L'uomo continua per la sua strada: sul volto un sorriso tra il consapevole ed il beffardo abbandona l'inquadratura, lasciando solo le ultime luci sul deserto a far da corollario alla sabbia. E' il vento ad avere l'ultima parola, chiudendo il vecchio giornale e portandolo con sé....
Look at that old photograph...is it really you?
19 ottobre 2006
I primi anni del secolo, macchinista ferroviere
Ieri mi è capitato di rileggere, sul blog di un amico, un vecchio post che parlava di treni e partenze e prendendo spunto dal suo incipit, che citava la bellissima Irene di Vecchioni, mi sono fermato a riflettere di come nella canzone italiana le train songs siano praticamente assenti, al contrario di quanto avviene negli Stati Uniti, dove questo genere di canzoni rappresenta tradizionalmente un filone consistente della produzione musicale del paese.
E non è un caso che, cercando di ripensare a quali potessero essere le train songs della tradizione italiana, mi siano venute in mente solo canzoni di autori che dalla musica americana sono stati chi più chi meno influenzati: tra gli altri, il Bubola di "Questo lungo treno" e, ovviamente, l'autore della canzone che dà il titolo a questo post.

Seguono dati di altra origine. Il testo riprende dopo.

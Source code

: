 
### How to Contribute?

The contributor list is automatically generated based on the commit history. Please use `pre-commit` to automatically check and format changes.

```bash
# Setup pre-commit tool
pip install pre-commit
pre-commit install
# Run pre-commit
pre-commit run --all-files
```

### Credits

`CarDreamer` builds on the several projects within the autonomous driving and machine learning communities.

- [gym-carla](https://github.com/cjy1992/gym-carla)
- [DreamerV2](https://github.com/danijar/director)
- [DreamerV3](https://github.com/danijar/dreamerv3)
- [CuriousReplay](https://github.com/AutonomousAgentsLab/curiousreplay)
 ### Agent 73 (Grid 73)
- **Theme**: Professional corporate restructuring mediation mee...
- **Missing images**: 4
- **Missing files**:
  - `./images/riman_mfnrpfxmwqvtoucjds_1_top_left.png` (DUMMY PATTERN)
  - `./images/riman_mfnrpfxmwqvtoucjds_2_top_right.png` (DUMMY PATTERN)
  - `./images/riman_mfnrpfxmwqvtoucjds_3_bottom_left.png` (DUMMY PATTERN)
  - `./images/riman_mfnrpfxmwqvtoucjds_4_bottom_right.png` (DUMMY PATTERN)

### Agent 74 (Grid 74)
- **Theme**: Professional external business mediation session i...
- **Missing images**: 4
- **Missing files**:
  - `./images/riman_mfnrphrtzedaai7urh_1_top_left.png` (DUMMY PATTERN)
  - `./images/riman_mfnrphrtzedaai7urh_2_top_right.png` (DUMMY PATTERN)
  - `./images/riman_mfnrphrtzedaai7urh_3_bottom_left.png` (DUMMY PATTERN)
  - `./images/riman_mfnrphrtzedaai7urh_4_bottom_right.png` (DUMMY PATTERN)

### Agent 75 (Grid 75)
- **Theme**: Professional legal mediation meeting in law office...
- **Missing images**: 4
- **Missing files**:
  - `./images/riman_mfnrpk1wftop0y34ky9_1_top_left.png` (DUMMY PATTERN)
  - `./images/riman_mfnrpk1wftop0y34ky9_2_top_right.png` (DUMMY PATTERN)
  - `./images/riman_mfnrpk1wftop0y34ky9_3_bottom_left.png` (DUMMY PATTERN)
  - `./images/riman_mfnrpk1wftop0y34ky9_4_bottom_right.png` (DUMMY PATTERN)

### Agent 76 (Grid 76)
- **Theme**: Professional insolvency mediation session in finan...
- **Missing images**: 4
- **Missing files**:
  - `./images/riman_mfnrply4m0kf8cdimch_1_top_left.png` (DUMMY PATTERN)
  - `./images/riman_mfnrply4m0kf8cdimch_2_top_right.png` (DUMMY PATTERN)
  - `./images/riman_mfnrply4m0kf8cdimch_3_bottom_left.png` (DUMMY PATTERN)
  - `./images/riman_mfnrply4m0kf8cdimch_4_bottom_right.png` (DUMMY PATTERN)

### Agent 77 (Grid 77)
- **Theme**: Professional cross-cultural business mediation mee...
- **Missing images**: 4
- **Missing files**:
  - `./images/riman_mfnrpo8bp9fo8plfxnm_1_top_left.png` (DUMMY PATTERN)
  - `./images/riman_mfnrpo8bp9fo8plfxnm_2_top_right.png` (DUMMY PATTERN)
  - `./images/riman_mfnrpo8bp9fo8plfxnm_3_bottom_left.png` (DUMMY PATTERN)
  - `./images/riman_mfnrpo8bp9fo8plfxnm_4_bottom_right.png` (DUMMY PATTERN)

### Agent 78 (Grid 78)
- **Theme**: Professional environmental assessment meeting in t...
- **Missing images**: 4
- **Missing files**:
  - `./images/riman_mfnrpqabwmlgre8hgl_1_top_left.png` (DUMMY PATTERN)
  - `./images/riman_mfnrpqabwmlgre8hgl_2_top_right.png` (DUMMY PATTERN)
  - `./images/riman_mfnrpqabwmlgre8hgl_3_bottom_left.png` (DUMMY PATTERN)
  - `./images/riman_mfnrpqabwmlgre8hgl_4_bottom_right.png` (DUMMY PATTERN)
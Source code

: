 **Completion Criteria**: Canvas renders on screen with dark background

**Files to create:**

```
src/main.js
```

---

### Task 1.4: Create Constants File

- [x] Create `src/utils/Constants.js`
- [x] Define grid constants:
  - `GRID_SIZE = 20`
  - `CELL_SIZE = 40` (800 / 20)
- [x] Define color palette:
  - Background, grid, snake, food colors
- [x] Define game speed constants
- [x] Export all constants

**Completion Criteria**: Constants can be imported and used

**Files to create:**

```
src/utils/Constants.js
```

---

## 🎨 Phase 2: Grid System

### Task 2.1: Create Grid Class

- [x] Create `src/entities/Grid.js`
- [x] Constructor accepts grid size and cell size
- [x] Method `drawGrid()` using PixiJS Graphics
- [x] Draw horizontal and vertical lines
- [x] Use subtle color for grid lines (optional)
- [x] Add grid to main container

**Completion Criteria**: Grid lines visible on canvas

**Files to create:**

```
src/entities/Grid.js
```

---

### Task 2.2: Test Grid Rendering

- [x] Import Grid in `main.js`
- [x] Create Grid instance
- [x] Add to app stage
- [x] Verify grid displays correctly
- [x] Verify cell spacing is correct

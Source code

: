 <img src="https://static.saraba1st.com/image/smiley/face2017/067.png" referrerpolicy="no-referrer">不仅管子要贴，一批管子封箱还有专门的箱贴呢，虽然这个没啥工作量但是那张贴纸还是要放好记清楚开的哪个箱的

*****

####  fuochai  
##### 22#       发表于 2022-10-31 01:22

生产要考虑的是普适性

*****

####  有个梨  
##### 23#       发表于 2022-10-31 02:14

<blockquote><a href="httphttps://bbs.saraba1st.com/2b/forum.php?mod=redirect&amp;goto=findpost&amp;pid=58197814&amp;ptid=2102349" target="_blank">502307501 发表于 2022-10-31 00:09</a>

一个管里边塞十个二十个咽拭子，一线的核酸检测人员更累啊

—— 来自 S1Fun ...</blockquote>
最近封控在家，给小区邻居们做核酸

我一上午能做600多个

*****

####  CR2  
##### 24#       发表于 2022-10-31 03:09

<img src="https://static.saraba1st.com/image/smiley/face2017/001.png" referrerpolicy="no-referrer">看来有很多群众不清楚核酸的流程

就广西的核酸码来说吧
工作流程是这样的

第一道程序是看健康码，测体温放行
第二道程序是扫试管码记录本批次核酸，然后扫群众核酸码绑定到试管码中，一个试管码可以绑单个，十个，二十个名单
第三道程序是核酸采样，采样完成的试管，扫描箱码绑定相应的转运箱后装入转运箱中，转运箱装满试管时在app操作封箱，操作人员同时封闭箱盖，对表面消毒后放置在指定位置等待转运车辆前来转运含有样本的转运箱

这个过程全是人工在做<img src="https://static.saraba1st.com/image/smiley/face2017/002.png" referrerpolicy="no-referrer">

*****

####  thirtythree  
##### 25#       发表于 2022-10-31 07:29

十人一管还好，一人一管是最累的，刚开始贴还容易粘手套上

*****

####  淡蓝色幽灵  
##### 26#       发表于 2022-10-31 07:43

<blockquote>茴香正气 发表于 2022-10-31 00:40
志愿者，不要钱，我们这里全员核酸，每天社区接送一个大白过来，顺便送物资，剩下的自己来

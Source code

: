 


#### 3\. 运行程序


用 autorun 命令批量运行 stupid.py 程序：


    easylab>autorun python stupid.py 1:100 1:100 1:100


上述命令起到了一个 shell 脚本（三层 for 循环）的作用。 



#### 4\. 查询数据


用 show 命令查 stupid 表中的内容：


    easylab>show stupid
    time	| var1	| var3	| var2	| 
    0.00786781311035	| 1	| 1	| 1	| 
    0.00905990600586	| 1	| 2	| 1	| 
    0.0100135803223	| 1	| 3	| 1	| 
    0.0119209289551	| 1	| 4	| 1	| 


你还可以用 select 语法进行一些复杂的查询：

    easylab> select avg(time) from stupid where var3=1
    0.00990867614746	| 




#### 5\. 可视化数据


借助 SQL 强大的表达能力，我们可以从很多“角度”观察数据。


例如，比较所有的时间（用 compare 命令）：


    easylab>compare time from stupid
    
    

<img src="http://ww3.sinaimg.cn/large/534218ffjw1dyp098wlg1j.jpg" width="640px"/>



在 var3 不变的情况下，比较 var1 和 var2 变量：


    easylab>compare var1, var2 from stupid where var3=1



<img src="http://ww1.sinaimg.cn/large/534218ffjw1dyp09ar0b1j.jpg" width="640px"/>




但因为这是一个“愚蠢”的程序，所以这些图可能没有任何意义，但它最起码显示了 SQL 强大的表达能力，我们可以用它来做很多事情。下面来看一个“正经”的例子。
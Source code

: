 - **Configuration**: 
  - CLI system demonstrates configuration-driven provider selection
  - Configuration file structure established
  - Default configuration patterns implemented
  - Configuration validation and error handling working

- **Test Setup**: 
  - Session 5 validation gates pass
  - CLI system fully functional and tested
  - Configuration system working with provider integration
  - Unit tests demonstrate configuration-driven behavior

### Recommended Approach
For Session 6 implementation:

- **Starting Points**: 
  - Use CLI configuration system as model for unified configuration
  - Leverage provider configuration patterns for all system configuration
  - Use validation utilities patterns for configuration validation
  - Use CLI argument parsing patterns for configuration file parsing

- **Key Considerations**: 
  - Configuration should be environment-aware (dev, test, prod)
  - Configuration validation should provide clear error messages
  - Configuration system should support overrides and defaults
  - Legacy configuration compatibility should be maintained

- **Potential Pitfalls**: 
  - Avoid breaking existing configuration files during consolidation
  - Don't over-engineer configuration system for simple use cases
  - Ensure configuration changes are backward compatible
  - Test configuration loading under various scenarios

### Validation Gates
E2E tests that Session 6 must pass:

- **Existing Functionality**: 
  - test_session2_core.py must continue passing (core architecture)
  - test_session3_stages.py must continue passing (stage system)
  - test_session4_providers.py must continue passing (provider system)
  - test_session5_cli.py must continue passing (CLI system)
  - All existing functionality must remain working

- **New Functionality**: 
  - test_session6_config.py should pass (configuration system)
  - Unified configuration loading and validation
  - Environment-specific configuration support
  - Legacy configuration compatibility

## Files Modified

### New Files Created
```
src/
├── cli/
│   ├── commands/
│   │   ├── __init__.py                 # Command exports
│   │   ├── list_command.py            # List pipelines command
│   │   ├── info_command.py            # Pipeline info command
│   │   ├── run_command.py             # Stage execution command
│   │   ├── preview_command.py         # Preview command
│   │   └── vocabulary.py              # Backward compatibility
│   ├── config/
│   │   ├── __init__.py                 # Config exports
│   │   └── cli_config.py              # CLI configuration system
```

Ben diverso è il caso degli Stati Uniti dove, fin dalla sua comparsa, il treno ha fatto da necessario contrappunto al mito della frontiera (tra l'altro, una delle espressioni più comuni è "lonesome whistle": il fischio del treno è un fischio solitario), fornendo gli strumenti materiali alla crescita del giovane paese e diventando, al contempo, anche un luogo d'elezione dove potessero emergere tutte le contraddizioni che questa stessa crescita andava seminando. Così i grandi merci che viaggiavano verso Ovest portavano carbone ed acciaio, ma erano al contempo il mezzo principale di locomozione per gli hobos in cerca di quel "giardino dell'Eden" rappresentato dalla California: il caldo riparo di un vagone diviene quasi una culla in cui addormentarsi col ritmico martellamento dell'acciaio sulle rotaie come ninna nanna, la ninna nanna dell'hobo, appunto.
Il treno, quindi, nell'immaginario americano diviene contemporaneamente un mezzo di sfruttamento e di risoggettivazione, l'espressione tangibile del mito della frontiera, l'immagine di tutta la forza propulsiva di un paese che vuole crescere ad ogni condizione e, per sovramercato, anche il mezzo di trasporto che accompagna amori finiti, in corso o che devono nascere. Tutto questo è splendidamente riassunto da una delle più belle train songs mai scritte, City of New Orleans di Steve Goodman.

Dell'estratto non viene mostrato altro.